§ TASK PROMPT: The lines to copy are those holding the string "numbers" in the entries below.
AVAILABLE DATA Block Start
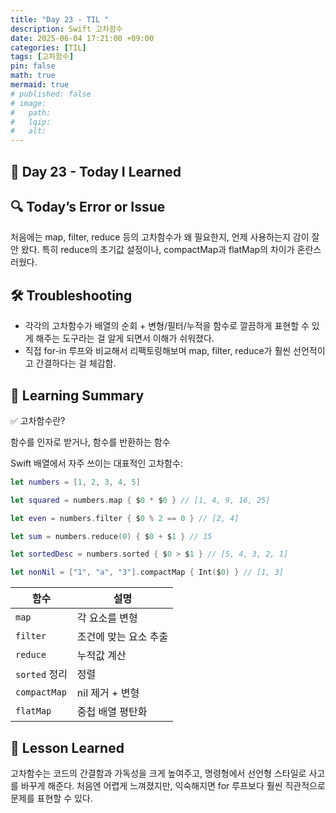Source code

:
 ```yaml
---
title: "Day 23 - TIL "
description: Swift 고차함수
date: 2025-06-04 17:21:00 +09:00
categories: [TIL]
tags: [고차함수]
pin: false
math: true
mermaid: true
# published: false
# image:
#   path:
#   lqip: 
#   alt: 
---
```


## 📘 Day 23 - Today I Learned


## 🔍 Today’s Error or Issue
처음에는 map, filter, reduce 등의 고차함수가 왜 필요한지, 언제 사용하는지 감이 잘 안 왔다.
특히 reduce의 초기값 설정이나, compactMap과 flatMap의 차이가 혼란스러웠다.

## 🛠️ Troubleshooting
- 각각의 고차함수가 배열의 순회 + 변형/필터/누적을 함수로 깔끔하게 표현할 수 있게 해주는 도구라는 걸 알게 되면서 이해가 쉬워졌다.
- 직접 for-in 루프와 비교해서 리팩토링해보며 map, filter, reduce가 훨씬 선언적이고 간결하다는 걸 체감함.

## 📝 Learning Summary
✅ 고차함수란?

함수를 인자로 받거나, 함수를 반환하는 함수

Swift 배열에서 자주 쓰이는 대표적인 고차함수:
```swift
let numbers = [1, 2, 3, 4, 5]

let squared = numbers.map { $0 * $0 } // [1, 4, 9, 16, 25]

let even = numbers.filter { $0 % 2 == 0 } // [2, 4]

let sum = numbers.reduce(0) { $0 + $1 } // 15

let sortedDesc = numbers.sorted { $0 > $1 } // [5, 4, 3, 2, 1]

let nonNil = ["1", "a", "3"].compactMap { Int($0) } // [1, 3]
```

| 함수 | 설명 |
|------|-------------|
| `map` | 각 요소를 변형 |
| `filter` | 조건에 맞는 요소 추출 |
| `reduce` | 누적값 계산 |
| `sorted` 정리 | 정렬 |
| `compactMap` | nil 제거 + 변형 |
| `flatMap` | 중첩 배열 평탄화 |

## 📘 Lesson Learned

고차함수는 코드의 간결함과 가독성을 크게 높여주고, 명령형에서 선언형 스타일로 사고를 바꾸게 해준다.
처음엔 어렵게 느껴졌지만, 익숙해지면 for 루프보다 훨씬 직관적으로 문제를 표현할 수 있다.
AVAILABLE DATA Block End
§ SOLUTION FOR THIS EXERCISE:
let numbers = [1, 2, 3, 4, 5]
let squared = numbers.map { $0 * $0 } // [1, 4, 9, 16, 25]
let even = numbers.filter { $0 % 2 == 0 } // [2, 4]
let sum = numbers.reduce(0) { $0 + $1 } // 15
let sortedDesc = numbers.sorted { $0 > $1 } // [5, 4, 3, 2, 1]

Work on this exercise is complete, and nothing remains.